Man könnte ihm vorhalten, er stellte sich damit auf eine Stufe
mit diesem Schurken, aber irgendwo stand er auf dieser Stufe doch
schon längst. Für einen solchen Mord gäbe es nur eine
einzige moralische Rechtfertigung: Man würde die Welt, die
Galaxis, das Universum von einem ruchlosen Verbrecher befreien.

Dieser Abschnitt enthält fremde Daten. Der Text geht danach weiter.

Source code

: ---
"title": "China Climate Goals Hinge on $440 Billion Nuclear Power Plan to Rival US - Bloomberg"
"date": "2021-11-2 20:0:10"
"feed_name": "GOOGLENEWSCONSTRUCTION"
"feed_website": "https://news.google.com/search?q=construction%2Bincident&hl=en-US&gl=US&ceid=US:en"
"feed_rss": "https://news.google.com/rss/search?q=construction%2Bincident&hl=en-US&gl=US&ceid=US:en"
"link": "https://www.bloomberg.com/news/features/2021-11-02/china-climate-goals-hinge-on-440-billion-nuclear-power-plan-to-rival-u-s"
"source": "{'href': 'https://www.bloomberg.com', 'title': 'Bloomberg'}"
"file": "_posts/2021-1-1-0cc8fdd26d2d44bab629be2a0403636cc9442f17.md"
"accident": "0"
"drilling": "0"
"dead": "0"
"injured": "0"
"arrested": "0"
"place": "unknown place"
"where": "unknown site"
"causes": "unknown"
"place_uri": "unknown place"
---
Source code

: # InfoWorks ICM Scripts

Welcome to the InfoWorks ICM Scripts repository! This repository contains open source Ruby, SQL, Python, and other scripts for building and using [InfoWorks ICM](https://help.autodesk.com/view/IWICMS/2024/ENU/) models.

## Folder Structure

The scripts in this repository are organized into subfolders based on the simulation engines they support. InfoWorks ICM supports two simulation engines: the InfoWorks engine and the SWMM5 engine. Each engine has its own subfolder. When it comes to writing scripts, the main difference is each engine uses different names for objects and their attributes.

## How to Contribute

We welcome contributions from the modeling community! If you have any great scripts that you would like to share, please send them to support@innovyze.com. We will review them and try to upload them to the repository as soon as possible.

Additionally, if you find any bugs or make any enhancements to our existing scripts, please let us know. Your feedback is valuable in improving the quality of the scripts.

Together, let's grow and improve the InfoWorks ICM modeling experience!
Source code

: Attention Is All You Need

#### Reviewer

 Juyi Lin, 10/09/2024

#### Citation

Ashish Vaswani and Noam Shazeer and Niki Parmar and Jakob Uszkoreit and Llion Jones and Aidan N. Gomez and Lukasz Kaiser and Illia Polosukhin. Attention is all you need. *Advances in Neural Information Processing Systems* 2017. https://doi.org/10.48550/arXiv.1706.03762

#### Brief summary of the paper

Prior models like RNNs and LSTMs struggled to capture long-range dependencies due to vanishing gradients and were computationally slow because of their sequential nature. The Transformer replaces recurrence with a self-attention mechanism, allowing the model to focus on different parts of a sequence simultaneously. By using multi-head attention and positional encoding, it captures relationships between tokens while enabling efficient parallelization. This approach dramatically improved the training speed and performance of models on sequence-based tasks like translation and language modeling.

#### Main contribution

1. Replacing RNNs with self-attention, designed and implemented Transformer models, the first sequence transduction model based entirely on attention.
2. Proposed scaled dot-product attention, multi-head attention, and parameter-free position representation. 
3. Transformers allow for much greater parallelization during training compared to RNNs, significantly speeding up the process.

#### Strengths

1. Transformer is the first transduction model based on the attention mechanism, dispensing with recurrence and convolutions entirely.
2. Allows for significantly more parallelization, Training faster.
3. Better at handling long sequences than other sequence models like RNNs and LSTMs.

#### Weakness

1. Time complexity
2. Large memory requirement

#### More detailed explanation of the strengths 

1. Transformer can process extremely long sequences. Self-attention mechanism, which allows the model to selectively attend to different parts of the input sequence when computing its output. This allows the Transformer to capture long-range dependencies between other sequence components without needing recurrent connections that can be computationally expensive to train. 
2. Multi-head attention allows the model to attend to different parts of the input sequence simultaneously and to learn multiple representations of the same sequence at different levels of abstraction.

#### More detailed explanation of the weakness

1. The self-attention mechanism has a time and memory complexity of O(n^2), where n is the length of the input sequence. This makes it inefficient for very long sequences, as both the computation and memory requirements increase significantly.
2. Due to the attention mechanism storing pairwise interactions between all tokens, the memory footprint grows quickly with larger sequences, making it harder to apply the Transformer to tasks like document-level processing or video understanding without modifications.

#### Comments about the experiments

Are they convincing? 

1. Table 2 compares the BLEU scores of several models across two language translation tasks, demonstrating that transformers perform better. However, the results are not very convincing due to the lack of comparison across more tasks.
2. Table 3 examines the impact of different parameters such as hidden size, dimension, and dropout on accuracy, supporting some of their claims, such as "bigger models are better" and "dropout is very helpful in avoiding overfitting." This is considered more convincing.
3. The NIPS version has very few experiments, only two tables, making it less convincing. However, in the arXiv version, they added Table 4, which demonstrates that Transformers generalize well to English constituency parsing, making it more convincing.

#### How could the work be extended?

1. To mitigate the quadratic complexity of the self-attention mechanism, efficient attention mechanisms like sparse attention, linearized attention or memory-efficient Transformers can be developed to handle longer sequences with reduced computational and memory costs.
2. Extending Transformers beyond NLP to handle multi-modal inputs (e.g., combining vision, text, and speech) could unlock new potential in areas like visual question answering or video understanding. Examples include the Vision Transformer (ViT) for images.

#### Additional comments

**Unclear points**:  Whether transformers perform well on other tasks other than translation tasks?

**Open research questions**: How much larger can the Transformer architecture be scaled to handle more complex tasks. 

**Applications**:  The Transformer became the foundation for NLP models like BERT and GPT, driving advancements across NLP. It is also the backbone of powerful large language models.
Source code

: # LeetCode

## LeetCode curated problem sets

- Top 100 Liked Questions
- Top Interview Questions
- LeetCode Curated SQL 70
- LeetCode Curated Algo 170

Allerdings herrschte an ruchlosen Verbrechern wahrhaftig kein Mangel,
die Nische wäre sofort wieder besetzt.
    Im Übrigen wäre der Bösewicht ohnehin keine Person
sondern eine Militärmaschinerie, eine Hierarchie. Ein
Verantwortlicher ließe sich kaum festmachen. Jemand – eine
Gruppe – hätte die entsprechende Strategie ausgearbeitet,
jemand anderer hätte einen wahrscheinlich unklaren Befehl
gegeben, eine Ebene darunter wären die allgemeinen und die
spezifischen Zielkriterien aufgestellt worden, und noch weiter unten
hätte irgendein hirnloses Frontschwein oder ein
gleichgültiger Techniker einen Knopf gedrückt, auf einen
Bildschirm getippt oder mit Gedankenkraft ein Symbol in einem
Holotank angeklickt. Dieser Letzte in der Kette wäre zweifellos
geprägt durch den üblichen militärischen Induktions-
und Indoktrinationsprozess, der das Individuum mit der Raffinesse
eines Holzhammers niedermachte und aus den Scherben einen
nützlichen, gehorsamen, halbautomatischen Befehlsempfänger
aufbaute, einen Soldaten, dessen Gefühle seinen engsten
Kameraden und dessen Treue irgendeinem alten Ehrenkodex
gehörten. Und selbst dann wäre man noch nicht ganz sicher,
dass all diese Leute wirklich schuldig waren, dass man nicht von
jemandem hinters Licht geführt wurde, der den Stuhl und die
Fesseln besorgt und einem selbst die Waffe in die Hand gedrückt
hatte.
    Vielleicht war die Zielprogrammierung in letzter Instanz von einer
Automatik eingegeben worden. Sollte er dann auch noch den
Programmierer aufspüren und ihn zusammen mit dem Verbrecher an
den Stuhl fesseln, der die Genehmigung zum Angriff gegeben oder sich
den ganzen beschissenen Plan zur Eroberung des Ulubis-Systems
überhaupt erst ausgedacht hatte?
    Wenn es wirklich Beyonder gewesen sein sollten, könnte eine
KI den Angriff ausgeführt haben, aus welchem Grund auch immer.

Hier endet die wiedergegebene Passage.